Your beckon swirls, orangey on black, millions of tiny copper BB’s, firefly tails on fire in the dark. You welcome me return; like falling asleep, you sweetly draw me in. You knew me first and never forget. You beyond name--may I call you Great Mother?

I hear you, sound pervading, floating a space, forming an ear, piercing the crickets, forging a prototype--a sacred response, a universal prayer, an ancestral path home.

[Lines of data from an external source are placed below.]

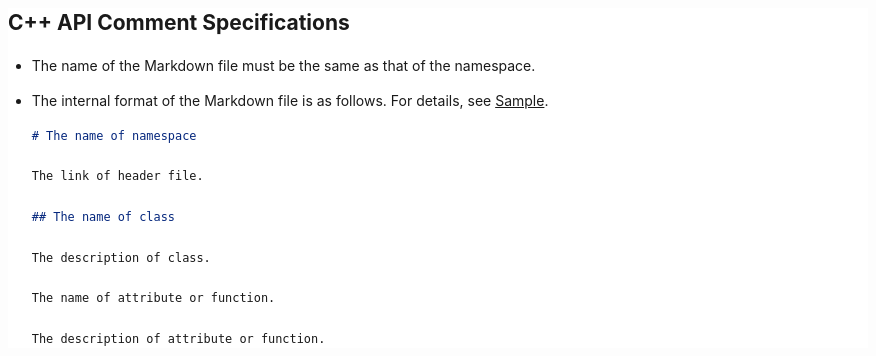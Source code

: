 ## C++ API Comment Specifications

- The name of the Markdown file must be the same as that of the namespace.
- The internal format of the Markdown file is as follows. For details, see [Sample](https://www.mindspore.cn/doc/api_cpp/en/master/lite.html).

  ```markdown
  # The name of namespace

  The link of header file.

  ## The name of class

  The description of class.

  The name of attribute or function.

  The description of attribute or function.

  ```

It is not yet my time, you know. Baby green, not ripe, awaken by ear, drawn in by sight, I tingle knowing. If I follow you now, I do not smile into consciousness this tiny strip of life, this discrete enigmatic gift I find here wholly mine. I think I need help; I, overwhelmed, but not really. This I know. I, apparently separate but connected to all, have made a choice for this tiny strip.

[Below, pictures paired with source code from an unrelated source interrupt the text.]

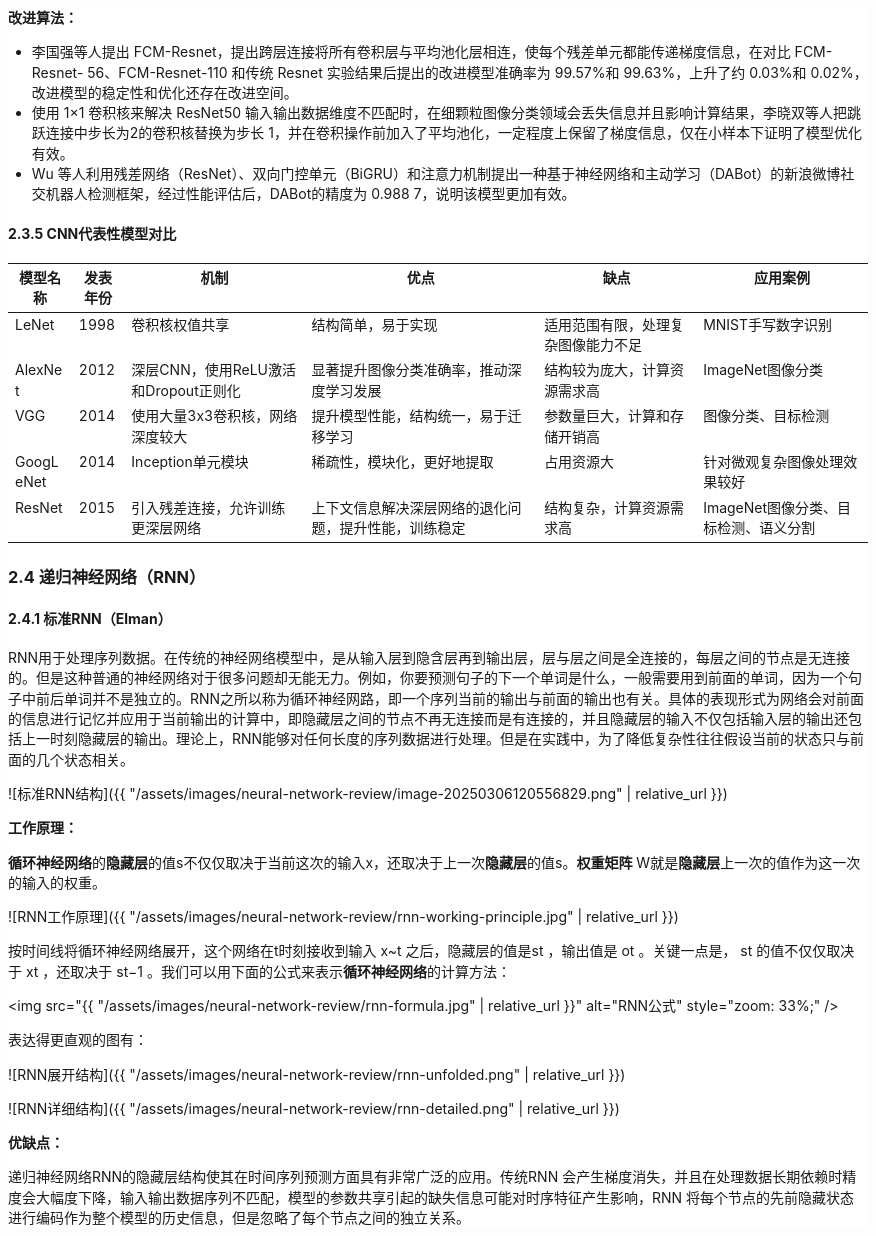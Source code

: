 **改进算法：**

- 李国强等人提出 FCM-Resnet，提出跨层连接将所有卷积层与平均池化层相连，使每个残差单元都能传递梯度信息，在对比 FCM-Resnet- 56、FCM-Resnet-110 和传统 Resnet 实验结果后提出的改进模型准确率为 99.57%和 99.63%，上升了约 0.03%和 0.02%，改进模型的稳定性和优化还存在改进空间。
- 使用 1×1 卷积核来解决 ResNet50 输入输出数据维度不匹配时，在细颗粒图像分类领域会丢失信息并且影响计算结果，李晓双等人把跳跃连接中步长为2的卷积核替换为步长 1，并在卷积操作前加入了平均池化，一定程度上保留了梯度信息，仅在小样本下证明了模型优化有效。
- Wu 等人利用残差网络（ResNet）、双向门控单元（BiGRU）和注意力机制提出一种基于神经网络和主动学习（DABot）的新浪微博社交机器人检测框架，经过性能评估后，DABot的精度为 0.988 7，说明该模型更加有效。

#### 2.3.5 CNN代表性模型对比

| 模型名称  | 发表年份 | 机制                                 | 优点                                                 | 缺点                               | 应用案例                             |
| --------- | -------- | ------------------------------------ | ---------------------------------------------------- | ---------------------------------- | ------------------------------------ |
| LeNet     | 1998     | 卷积核权值共享                       | 结构简单，易于实现                                   | 适用范围有限，处理复杂图像能力不足 | MNIST手写数字识别                    |
| AlexNet   | 2012     | 深层CNN，使用ReLU激活和Dropout正则化 | 显著提升图像分类准确率，推动深度学习发展             | 结构较为庞大，计算资源需求高       | ImageNet图像分类                     |
| VGG       | 2014     | 使用大量3x3卷积核，网络深度较大      | 提升模型性能，结构统一，易于迁移学习                 | 参数量巨大，计算和存储开销高       | 图像分类、目标检测                   |
| GoogLeNet | 2014     | Inception单元模块                    | 稀疏性，模块化，更好地提取                           | 占用资源大                         | 针对微观复杂图像处理效果较好         |
| ResNet    | 2015     | 引入残差连接，允许训练更深层网络     | 上下文信息解决深层网络的退化问题，提升性能，训练稳定 | 结构复杂，计算资源需求高           | ImageNet图像分类、目标检测、语义分割 |

### 2.4 递归神经网络（RNN）

#### 2.4.1 标准RNN（Elman）

RNN用于处理序列数据。在传统的神经网络模型中，是从输入层到隐含层再到输出层，层与层之间是全连接的，每层之间的节点是无连接的。但是这种普通的神经网络对于很多问题却无能无力。例如，你要预测句子的下一个单词是什么，一般需要用到前面的单词，因为一个句子中前后单词并不是独立的。RNN之所以称为循环神经网路，即一个序列当前的输出与前面的输出也有关。具体的表现形式为网络会对前面的信息进行记忆并应用于当前输出的计算中，即隐藏层之间的节点不再无连接而是有连接的，并且隐藏层的输入不仅包括输入层的输出还包括上一时刻隐藏层的输出。理论上，RNN能够对任何长度的序列数据进行处理。但是在实践中，为了降低复杂性往往假设当前的状态只与前面的几个状态相关。

![标准RNN结构]({{ "/assets/images/neural-network-review/image-20250306120556829.png" | relative_url }})

**工作原理：**

**循环神经网络**的**隐藏层**的值s不仅仅取决于当前这次的输入x，还取决于上一次**隐藏层**的值s。**权重矩阵** W就是**隐藏层**上一次的值作为这一次的输入的权重。

![RNN工作原理]({{ "/assets/images/neural-network-review/rnn-working-principle.jpg" | relative_url }})

按时间线将循环神经网络展开，这个网络在t时刻接收到输入 x~t 之后，隐藏层的值是st ，输出值是 ot 。关键一点是， st 的值不仅仅取决于 xt ，还取决于 st−1 。我们可以用下面的公式来表示**循环神经网络**的计算方法：

<img src="{{ "/assets/images/neural-network-review/rnn-formula.jpg" | relative_url }}" alt="RNN公式" style="zoom: 33%;" />

表达得更直观的图有：

![RNN展开结构]({{ "/assets/images/neural-network-review/rnn-unfolded.png" | relative_url }})

![RNN详细结构]({{ "/assets/images/neural-network-review/rnn-detailed.png" | relative_url }})

**优缺点：**

递归神经网络RNN的隐藏层结构使其在时间序列预测方面具有非常广泛的应用。传统RNN 会产生梯度消失，并且在处理数据长期依赖时精度会大幅度下降，输入输出数据序列不匹配，模型的参数共享引起的缺失信息可能对时序特征产生影响，RNN 将每个节点的先前隐藏状态进行编码作为整个模型的历史信息，但是忽略了每个节点之间的独立关系。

I open up to the attic room so cozy made warm by Daddy’s ingenuity and Mommy’s love. My two brothers asleep-asprawl and I, together enliven a sturdy triangle never to be forsaken. The baby, precious light-star, spangle-dangles right angle from his nursery crib downstairs. Still I float anchorless in the immensity.

Creeping down the wooden ladder, creep, squeak--quietly, all asleep. Into Mommy and Daddy’s room I nuzzle. There in the big bed asleep they rest, my protectors, my mentors. Shush, not to wake them. By Mommy’s side on the floor I curl--into a cocoon, lattice woven of silken love and sweet-smelling tenderness. I breathe in slowly the rest of life ....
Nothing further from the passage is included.